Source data

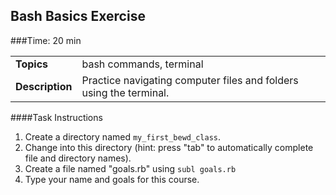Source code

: ## Bash Basics Exercise


###Time: 20 min

| | |
| ------------- |:-------------|
| __Topics__ | bash commands, terminal|
| __Description__| Practice navigating computer files and folders  using the terminal.|



####Task Instructions

1. Create a directory named `my_first_bewd_class`.
2. Change into this directory (hint: press "tab" to automatically complete file and directory names).
3. Create a file named "goals.rb" using `subl goals.rb`
4. Type your name and goals for this course.










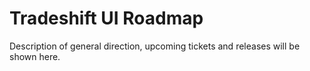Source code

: # Tradeshift UI Roadmap

Description of general direction, upcoming tickets and releases will be shown here.
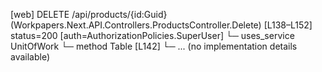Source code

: [web] DELETE /api/products/{id:Guid}  (Workpapers.Next.API.Controllers.ProductsController.Delete)  [L138–L152] status=200 [auth=AuthorizationPolicies.SuperUser]
  └─ uses_service UnitOfWork
    └─ method Table [L142]
      └─ ... (no implementation details available)

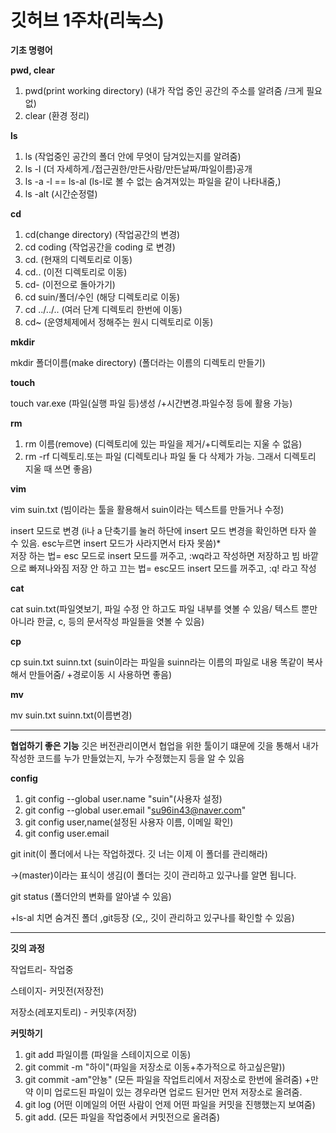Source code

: # 깃허브 1주차(리눅스)
 
 <strong> 기초 명령어</strong>

 <strong> pwd, clear</strong>
 
1. pwd(print working directory) (내가 작업 중인 공간의 주소를 알려줌 /크게 필요 없)
2. clear (환경 정리)

 <strong>ls</strong>
 
1. ls (작업중인 공간의 폴더 안에 무엇이 담겨있는지를 알려줌) 
2. ls -l (더 자세하게./접근권한/만든사람/만든날짜/파일이름)공개
3. ls -a -l == ls-al (ls-l로 볼 수 없는 숨겨져있는 파일을 같이 나타내줌,) 
4. ls -alt (시간순정렬)

 <strong>cd</strong>
1. cd(change directory) (작업공간의 변경)
2. cd coding (작업공간을 coding 로 변경)
3. cd.  (현재의 디렉토리로 이동)
4. cd.. (이전 디렉토리로 이동)
5. cd- (이전으로 돌아가기)
6. cd suin/폴더/수인 (해당 디렉토리로 이동)
7. cd ../../.. (여러 단계 디렉토리 한번에 이동)
8. cd~ (운영체제에서 정해주는 원시 디렉토리로 이동)

 <strong>mkdir</strong>

mkdir 폴더이름(make directory) (폴더라는 이름의 디렉토리 만들기)

 <strong>touch</strong>

touch var.exe (파일(실행 파일 등)생성 /+시간변경.파일수정 등에 활용 가능)

 <strong>rm</strong>
1. rm 이름(remove) (디렉토리에 있는 파일을 제거/+디렉토리는 지울 수 없음)
2. rm -rf 디렉토리.또는 파일 (디렉토리나 파일 둘 다 삭제가 가능. 그래서 디렉토리 지울 때 쓰면 좋음)

 <strong>vim</strong>

vim suin.txt (빔이라는 툴을 활용해서 suin이라는 텍스트를 만들거나 수정)

insert 모드로 변경 (i나 a 단축기를 눌러 하단에 insert 모드 변경을 확인하면 타자 쓸 수 있음. esc누르면 insert 모드가 사라지면서 타자 못씀)*  
저장 하는 법= esc 모드로 insert 모드를 꺼주고, :wq라고 작성하면 저장하고 빔 바깥으로 빠져나와짐
저장 안 하고 끄는 법= esc모드 insert 모드를 꺼주고, :q! 라고 작성

  <strong>cat</strong>
  
cat suin.txt(파일엿보기, 파일 수정 안 하고도 파일 내부를 엿볼 수 있음/ 텍스트 뿐만 아니라 한글, c, 등의 문서작성 파일들을 엿볼 수 있음)

  <strong>cp</strong>
  
cp suin.txt suinn.txt (suin이라는 파일을 suinn라는 이름의 파일로 내용 똑같이 복사해서 만들어줌/ +경로이동 시 사용하면 좋음)

 <strong>mv</strong>
 
mv suin.txt suinn.txt(이름변경)

---
 <strong>협업하기 좋은 기능</strong>
 깃은 버전관리이면서 협업을 위한 툴이기 떄문에 깃을 통해서 내가 작성한 코드를 누가 만들었는지, 누가 수정했는지 등을 알 수 있음
 
 <strong>config</strong>
  
1. git config --global user.name "suin"(사용자 설정)
2. git config --global user.email "su96in43@naver.com"
3. git config user,name(설정된 사용자 이름, 이메일 확인)
4. git config user.email

git init(이 폴더에서 나는 작업하겠다. 깃 너는 이제 이 폴더를 관리해라)
  
->(master)이라는 표식이 생김(이 폴더는 깃이 관리하고 있구나를 알면 됩니다.
  
git status (폴더안의 변화를 알아낼 수 있음)
  
+ls-al 치면 숨겨진 폴더 ,git등장 (오,, 깃이 관리하고 있구나를 확인할 수 있음)
  
---
 <strong>깃의 과정</strong>
 
 작업트리- 작업중
 
 스테이지- 커밋전(저장전)
 
 저장소(레포지토리) - 커밋후(저장)


 <strong>커밋하기</strong>
 
1. git add 파일이름 (파일을 스테이지으로 이동)
2. git commit -m "하이"(파일을 저장소로 이동+추가적으로 하고싶은말))
3. git commit -am"안뇽"  (모든 파일을 작업트리에서 저장소로 한번에 올려줌) 
+만약 이미 업로드된 파일이 있는 경우라면 업로드 된거만 먼저 저장소로 올려줌.
4. git log (어떤 이메일의 어떤 사람이 언제 어떤 파일을 커밋을 진행했는지 보여줌)
5. git add. (모든 파일을 작업중에서 커밋전으로 올려줌)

Work order >> Look above for the line containing "<strong> pwd, clear</strong>". Output from there through the line containing "<strong>협업하기 좋은 기능</strong>", exactly and inclusively.

Worked solution >>
 <strong> pwd, clear</strong>
 
1. pwd(print working directory) (내가 작업 중인 공간의 주소를 알려줌 /크게 필요 없)
2. clear (환경 정리)

 <strong>ls</strong>
 
1. ls (작업중인 공간의 폴더 안에 무엇이 담겨있는지를 알려줌) 
2. ls -l (더 자세하게./접근권한/만든사람/만든날짜/파일이름)공개
3. ls -a -l == ls-al (ls-l로 볼 수 없는 숨겨져있는 파일을 같이 나타내줌,) 
4. ls -alt (시간순정렬)

 <strong>cd</strong>
1. cd(change directory) (작업공간의 변경)
2. cd coding (작업공간을 coding 로 변경)
3. cd.  (현재의 디렉토리로 이동)
4. cd.. (이전 디렉토리로 이동)
5. cd- (이전으로 돌아가기)
6. cd suin/폴더/수인 (해당 디렉토리로 이동)
7. cd ../../.. (여러 단계 디렉토리 한번에 이동)
8. cd~ (운영체제에서 정해주는 원시 디렉토리로 이동)

 <strong>mkdir</strong>

mkdir 폴더이름(make directory) (폴더라는 이름의 디렉토리 만들기)

 <strong>touch</strong>

touch var.exe (파일(실행 파일 등)생성 /+시간변경.파일수정 등에 활용 가능)

 <strong>rm</strong>
1. rm 이름(remove) (디렉토리에 있는 파일을 제거/+디렉토리는 지울 수 없음)
2. rm -rf 디렉토리.또는 파일 (디렉토리나 파일 둘 다 삭제가 가능. 그래서 디렉토리 지울 때 쓰면 좋음)

 <strong>vim</strong>

vim suin.txt (빔이라는 툴을 활용해서 suin이라는 텍스트를 만들거나 수정)

insert 모드로 변경 (i나 a 단축기를 눌러 하단에 insert 모드 변경을 확인하면 타자 쓸 수 있음. esc누르면 insert 모드가 사라지면서 타자 못씀)*  
저장 하는 법= esc 모드로 insert 모드를 꺼주고, :wq라고 작성하면 저장하고 빔 바깥으로 빠져나와짐
저장 안 하고 끄는 법= esc모드 insert 모드를 꺼주고, :q! 라고 작성

  <strong>cat</strong>
  
cat suin.txt(파일엿보기, 파일 수정 안 하고도 파일 내부를 엿볼 수 있음/ 텍스트 뿐만 아니라 한글, c, 등의 문서작성 파일들을 엿볼 수 있음)

  <strong>cp</strong>
  
cp suin.txt suinn.txt (suin이라는 파일을 suinn라는 이름의 파일로 내용 똑같이 복사해서 만들어줌/ +경로이동 시 사용하면 좋음)

 <strong>mv</strong>
 
mv suin.txt suinn.txt(이름변경)

---
 <strong>협업하기 좋은 기능</strong>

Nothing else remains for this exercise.